**Your task**
Read through the listing below, and copy every line where the string "append" appears.

────────────────────

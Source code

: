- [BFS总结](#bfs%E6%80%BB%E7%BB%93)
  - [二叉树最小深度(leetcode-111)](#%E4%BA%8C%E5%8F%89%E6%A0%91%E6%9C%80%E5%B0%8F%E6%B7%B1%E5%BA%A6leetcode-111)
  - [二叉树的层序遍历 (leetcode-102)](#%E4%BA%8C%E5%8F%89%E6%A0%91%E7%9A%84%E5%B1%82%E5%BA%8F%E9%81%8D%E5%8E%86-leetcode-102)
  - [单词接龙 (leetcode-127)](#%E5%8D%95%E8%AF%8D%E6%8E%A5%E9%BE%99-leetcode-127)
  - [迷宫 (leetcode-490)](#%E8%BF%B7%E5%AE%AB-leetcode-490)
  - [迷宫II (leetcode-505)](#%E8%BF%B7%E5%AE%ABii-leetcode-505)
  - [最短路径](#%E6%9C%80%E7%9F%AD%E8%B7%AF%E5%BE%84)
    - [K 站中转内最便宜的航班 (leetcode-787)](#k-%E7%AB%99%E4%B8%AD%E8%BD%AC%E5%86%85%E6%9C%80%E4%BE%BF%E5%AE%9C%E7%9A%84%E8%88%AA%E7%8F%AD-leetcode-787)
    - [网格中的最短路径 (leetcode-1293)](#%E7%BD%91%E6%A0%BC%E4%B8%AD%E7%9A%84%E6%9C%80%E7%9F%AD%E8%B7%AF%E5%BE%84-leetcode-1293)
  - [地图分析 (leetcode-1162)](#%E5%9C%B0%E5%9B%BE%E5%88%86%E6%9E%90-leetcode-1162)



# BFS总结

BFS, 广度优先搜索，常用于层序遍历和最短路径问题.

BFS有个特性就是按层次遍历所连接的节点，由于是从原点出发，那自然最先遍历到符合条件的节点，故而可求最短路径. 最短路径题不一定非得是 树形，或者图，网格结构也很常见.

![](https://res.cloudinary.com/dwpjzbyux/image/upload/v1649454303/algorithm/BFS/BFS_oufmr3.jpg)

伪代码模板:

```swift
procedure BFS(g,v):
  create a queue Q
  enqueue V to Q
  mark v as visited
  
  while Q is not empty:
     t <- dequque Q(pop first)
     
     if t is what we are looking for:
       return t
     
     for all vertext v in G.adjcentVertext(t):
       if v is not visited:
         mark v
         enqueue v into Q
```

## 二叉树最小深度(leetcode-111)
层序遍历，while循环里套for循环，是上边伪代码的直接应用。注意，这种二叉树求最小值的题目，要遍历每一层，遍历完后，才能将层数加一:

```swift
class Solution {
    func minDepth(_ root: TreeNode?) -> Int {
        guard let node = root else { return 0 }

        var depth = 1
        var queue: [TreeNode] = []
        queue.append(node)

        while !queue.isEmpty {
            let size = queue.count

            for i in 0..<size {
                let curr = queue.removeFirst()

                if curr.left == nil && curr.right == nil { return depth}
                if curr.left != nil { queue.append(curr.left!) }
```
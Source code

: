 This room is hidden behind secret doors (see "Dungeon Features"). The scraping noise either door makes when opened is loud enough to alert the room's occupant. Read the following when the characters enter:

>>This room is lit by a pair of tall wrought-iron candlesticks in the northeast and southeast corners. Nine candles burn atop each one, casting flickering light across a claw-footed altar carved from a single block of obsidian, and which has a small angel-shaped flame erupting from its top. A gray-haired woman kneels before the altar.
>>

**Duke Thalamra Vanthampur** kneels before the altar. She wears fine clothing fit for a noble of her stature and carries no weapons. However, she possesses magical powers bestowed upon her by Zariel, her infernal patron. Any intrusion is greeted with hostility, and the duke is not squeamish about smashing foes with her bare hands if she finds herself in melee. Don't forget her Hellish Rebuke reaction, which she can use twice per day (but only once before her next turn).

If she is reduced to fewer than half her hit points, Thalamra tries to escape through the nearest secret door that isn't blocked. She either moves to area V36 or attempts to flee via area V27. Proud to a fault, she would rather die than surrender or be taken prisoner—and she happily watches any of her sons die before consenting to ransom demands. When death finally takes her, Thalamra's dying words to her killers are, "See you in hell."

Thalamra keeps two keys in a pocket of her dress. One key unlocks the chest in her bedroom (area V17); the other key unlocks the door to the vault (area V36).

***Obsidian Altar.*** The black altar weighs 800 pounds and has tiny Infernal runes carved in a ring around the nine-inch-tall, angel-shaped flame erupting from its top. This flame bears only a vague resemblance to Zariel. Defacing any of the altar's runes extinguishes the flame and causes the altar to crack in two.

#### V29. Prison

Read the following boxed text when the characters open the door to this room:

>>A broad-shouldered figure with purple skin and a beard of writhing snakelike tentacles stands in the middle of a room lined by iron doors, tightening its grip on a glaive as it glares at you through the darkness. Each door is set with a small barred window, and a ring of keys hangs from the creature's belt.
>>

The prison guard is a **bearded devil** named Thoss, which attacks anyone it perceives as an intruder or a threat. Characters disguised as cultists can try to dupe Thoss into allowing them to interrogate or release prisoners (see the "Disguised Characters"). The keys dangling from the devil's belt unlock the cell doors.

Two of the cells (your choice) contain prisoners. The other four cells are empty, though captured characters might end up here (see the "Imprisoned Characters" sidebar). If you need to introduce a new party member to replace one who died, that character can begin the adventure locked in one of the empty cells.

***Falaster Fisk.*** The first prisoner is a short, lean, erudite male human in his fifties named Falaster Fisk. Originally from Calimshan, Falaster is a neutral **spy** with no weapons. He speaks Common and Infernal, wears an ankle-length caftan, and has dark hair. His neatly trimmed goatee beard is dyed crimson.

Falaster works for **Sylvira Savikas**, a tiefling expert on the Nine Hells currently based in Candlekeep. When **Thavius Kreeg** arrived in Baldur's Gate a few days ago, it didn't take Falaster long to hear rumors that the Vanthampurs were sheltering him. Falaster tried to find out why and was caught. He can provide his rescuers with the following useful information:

────────────────────

**Finished exercise**
        queue.append(node)
                if curr.left != nil { queue.append(curr.left!) }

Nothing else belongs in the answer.